John A Posted September 21, 1999 Posted September 21, 1999 A defined contribution plan defines Valuation Date as "the last day of the Plan Year or such other date as agreed to by the Employer and the Trustee on which Participant accounts are revalued ...". The Employer has always paid distributions based on the last day of the preceding plan year. A participant with a very large balance (much larger than most other participants) is threatening to sue the Employer if the Employer does not revalue his account shortly before making his distribution. What are other TPA's advising their clients in this situation? Is anyone aware of actual court cases similar to this? (Note: I posted this same question on the Retirement Plans in General message board - I wasn't sure which place was more appropriate).
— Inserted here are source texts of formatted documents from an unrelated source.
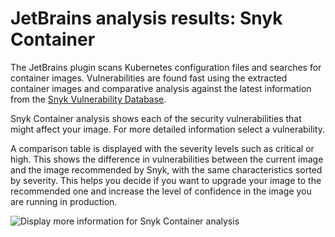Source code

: # JetBrains analysis results: Snyk Container

The JetBrains plugin scans Kubernetes configuration files and searches for container images. Vulnerabilities are found fast using the extracted container images and comparative analysis against the latest information from the [Snyk Vulnerability Database](https://security.snyk.io).

Snyk Container analysis shows each of the security vulnerabilities that might affect your image. For more detailed information select a vulnerability.

A comparison table is displayed with the severity levels such as critical or high. This shows the difference in vulnerabilities between the current image and the image recommended by Snyk, with the same characteristics sorted by severity. This helps you decide if you want to upgrade your image to the recommended one and increase the level of confidence in the image you are running in production.

![Display more information for Snyk Container analysis](../../.gitbook/assets/intellij\_container\_vulnerabilites.png)

##
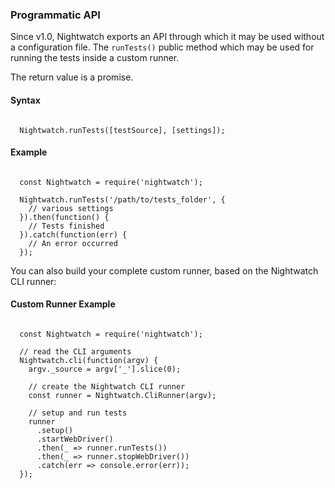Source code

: ### Programmatic API

Since v1.0, Nightwatch exports an API through which it may be used without a configuration file. The `runTests()` public method which may be used for running the tests inside a custom runner.

The return value is a promise.

#### Syntax
<pre><code class="language-javascript">
  Nightwatch.runTests([testSource], [settings]);
</code></pre>

#### Example

<pre><code class="language-javascript">
  const Nightwatch = require('nightwatch');
  
  Nightwatch.runTests('/path/to/tests_folder', {
    // various settings
  }).then(function() {
    // Tests finished
  }).catch(function(err) {
    // An error occurred
  });
</code></pre>

You can also build your complete custom runner, based on the Nightwatch CLI runner:

#### Custom Runner Example

<pre><code class="language-javascript">
  const Nightwatch = require('nightwatch');
  
  // read the CLI arguments
  Nightwatch.cli(function(argv) {
    argv._source = argv['_'].slice(0);
  
    // create the Nightwatch CLI runner
    const runner = Nightwatch.CliRunner(argv);
    
    // setup and run tests
    runner
      .setup()
      .startWebDriver()
      .then(_ => runner.runTests())
      .then(_ => runner.stopWebDriver())
      .catch(err => console.error(err));
  });
</code></pre>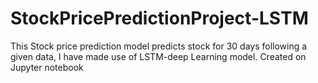 # StockPricePredictionProject-LSTM
This Stock price prediction model predicts stock for 30 days following a given data, I have made use of LSTM-deep Learning model. Created on Jupyter notebook

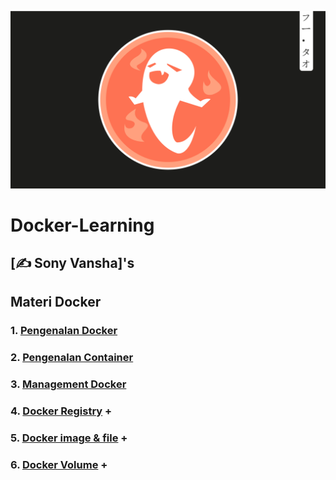 <p align="center">
  <img src="image/hutao.png">
</p>

# Docker-Learning

## [✍️ Sony Vansha]'s

## Materi Docker
### 1. [Pengenalan Docker](Journey/001/Readme.md)

### 2. [Pengenalan Container](Journey/002/Readme.md)

### 3. [Management Docker](Journey/003/Readme.md)

### 4. [Docker Registry](Journey/004/Readme.md) +

### 5. [Docker image & file](Journey/005/Readme.md) +

### 6. [Docker Volume](Journey/006/Readme.md) +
Guest Posted September 21, 1999 Posted September 21, 1999 what is he threatening to sue the employer for- following the terms of the document?! if this employee was an HCE and you revalue the assets, you are going to have a discrimination issue, since NHCEs never had similar treatment. yes, it could be revalued, but again, according to the document, doesn't have to be. Maybe the participant could be charged for an additional val done???
John A Posted September 21, 1999 Author Posted September 21, 1999 Thanks, Tom. I appreciate the answer. However, if the employer decides to revalue anyway (despite being advised against it), what steps do you think should be taken? Would all participants need to be notified that the plan had been revalued? Should the employer have some type of written policy drafted about why the decision was made to revalue and/or under what circumstances they might revalue in the future? Could the participant actually be charged for any or all of the costs associated with the revaluation? How could the Employer best protect themselves against nondiscrimination issues?
Guest Dook Posted September 22, 1999 Posted September 22, 1999 All indicators are negative on an interim valuation of the plan, unless it can be shown that to do so would be to the benefit of the majority of remaining participants, in particular the NHCEs. This was the reasoning that some periodically valued plans used following the crash of '87. Many large balance participants called for a distribution following the crash, based on pre-crash valuations. NOT to re-value would have been to the significant detriment of the remaining participants. Not that that was the greatest argument either, but it's a whoile lot better than the argument to re-value now in this situation. Obviously, anything put into writing is subject to greatest scrutiny and interpretation. I vote "bad idea". Any written request by the Trustee or Administrator should be non-specific. Charging that participant is risky as it fingers who wanted the re-valuation, and there is really no basis for passing a general plan expense to one participant. Sorry I don't have a whole lot of answers or specific direction, but that's what happens when you try to apply "fair" rules to an unfair game.